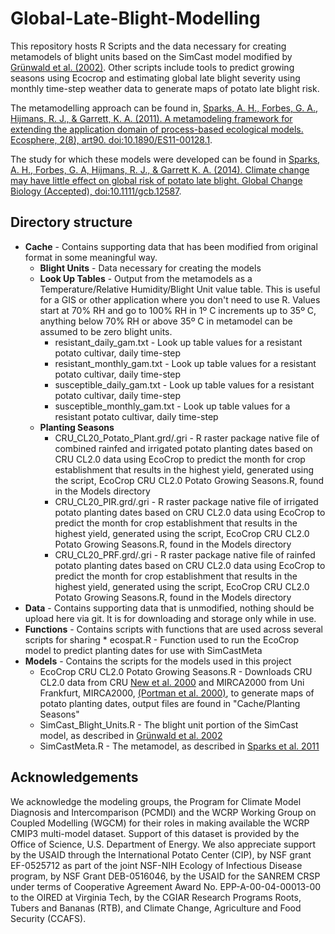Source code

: Global-Late-Blight-Modelling
============================

This repository hosts R Scripts and the data necessary for creating metamodels of blight units based on the SimCast model modified by [Grünwald et al. (2002)](http://grunwaldlab.cgrb.oregonstate.edu/potato-late-blight-management-toluca-valley-field-validation-simcast-modified-cultivars-high-field). Other scripts include tools to predict growing seasons using Ecocrop and estimating global late blight severity using monthly time-step weather data to generate maps of potato late blight risk.

The metamodelling approach can be found in, [Sparks, A. H., Forbes, G. A., Hijmans, R. J., & Garrett, K. A. (2011). A metamodeling framework for extending the application domain of process-based ecological models. Ecosphere, 2(8), art90. doi:10.1890/ES11-00128.1](http://www.esajournals.org/doi/pdf/10.1890/es11-00128.1).

The study for which these models were developed can be found in [Sparks, A. H., Forbes, G. A, Hijmans, R. J., & Garrett K. A. (2014). Climate change may have little effect on global risk of potato late blight. Global Change Biology (Accepted), doi:10.1111/gcb.12587](http://onlinelibrary.wiley.com/doi/10.1111/gcb.12587/abstract).

## Directory structure ##
* **Cache** - Contains supporting data that has been modified from original format in some meaningful way.
  * **Blight Units** - Data necessary for creating the models
  * **Look Up Tables** - Output from the metamodels as a Temperature/Relative Humidity/Blight Unit value table. This is useful for a GIS or other application where you don't need to use R. Values start at 70% RH and go to 100% RH in 1º C increments up to 35º C, anything below 70% RH or above 35º  C in metamodel can be assumed to be zero blight units.
      * resistant_daily_gam.txt - Look up table values for a resistant potato cultivar, daily time-step
      * resistant_monthly_gam.txt - Look up table values for a resistant potato cultivar, daily time-step
      * susceptible_daily_gam.txt - Look up table values for a resistant potato cultivar, daily time-step
      * susceptible_monthly_gam.txt - Look up table values for a resistant potato cultivar, daily time-step
  * **Planting Seasons**
      * CRU_CL20_Potato_Plant.grd/.gri - R raster package native file of combined rainfed and irrigated potato planting dates based on CRU CL2.0 data using EcoCrop to predict the month for crop establishment that results in the highest yield, generated using the script, EcoCrop CRU CL2.0 Potato Growing Seasons.R, found in the Models directory
      * CRU_CL20_PIR.grd/.gri - R raster package native file of irrigated potato planting dates based on CRU CL2.0 data using EcoCrop to predict the month for crop establishment that results in the highest yield, generated using the script, EcoCrop CRU CL2.0 Potato Growing Seasons.R, found in the Models directory
      * CRU_CL20_PRF.grd/.gri - R raster package native file of rainfed potato planting dates based on CRU CL2.0 data using EcoCrop to predict the month for crop establishment that results in the highest yield, generated using the script, EcoCrop CRU CL2.0 Potato Growing Seasons.R, found in the Models directory
* **Data** - Contains supporting data that is unmodified, nothing should be upload here via git. It is for downloading and storage only while in use.
* **Functions** - Contains scripts with functions that are used across several scripts for sharing
      * ecospat.R - Function used to run the EcoCrop model to predict planting dates for use with SimCastMeta
* **Models** - Contains the scripts for the models used in this project
  * EcoCrop CRU CL2.0 Potato Growing Seasons.R - Downloads CRU CL2.0 data from CRU [New et al. 2000](http://www.cru.uea.ac.uk/cru/data/hrg/tmc/new_et_al_10minute_climate_CR.pdf)
  and MIRCA2000 from Uni Frankfurt, MIRCA2000, [(Portman et al. 2000)](http://www2.uni-frankfurt.de/45218023/MIRCA?legacy_request=1), to generate maps of potato planting dates, output files are found in "Cache/Planting Seasons"
  * SimCast_Blight_Units.R - The blight unit portion of the SimCast model, as described in [Grünwald et al. 2002](http://grunwaldlab.cgrb.oregonstate.edu/potato-late-blight-management-toluca-valley-field-validation-simcast-modified-cultivars-high-field)
  * SimCastMeta.R - The metamodel, as described in [Sparks et al. 2011](http://www.esajournals.org/doi/pdf/10.1890/es11-00128.1)

Acknowledgements
------------------------------
We acknowledge the modeling groups, the Program for Climate Model Diagnosis and Intercomparison (PCMDI) and the WCRP Working Group on Coupled Modelling (WGCM) for their roles in making available the WCRP CMIP3 multi-model dataset. Support of this dataset is provided by the Office of Science, U.S. Department of Energy. We also appreciate support by the USAID through the International Potato Center (CIP), by NSF grant EF-0525712 as part of the joint NSF-NIH Ecology of Infectious Disease program, by NSF Grant DEB-0516046, by the USAID for the SANREM CRSP under terms of Cooperative Agreement Award No. EPP-A-00-04-00013-00 to the OIRED at Virginia Tech, by the CGIAR Research Programs Roots, Tubers and Bananas (RTB), and Climate Change, Agriculture and Food Security (CCAFS).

····················

Please say how many lines in the records contain the word "used", and give only that number.

3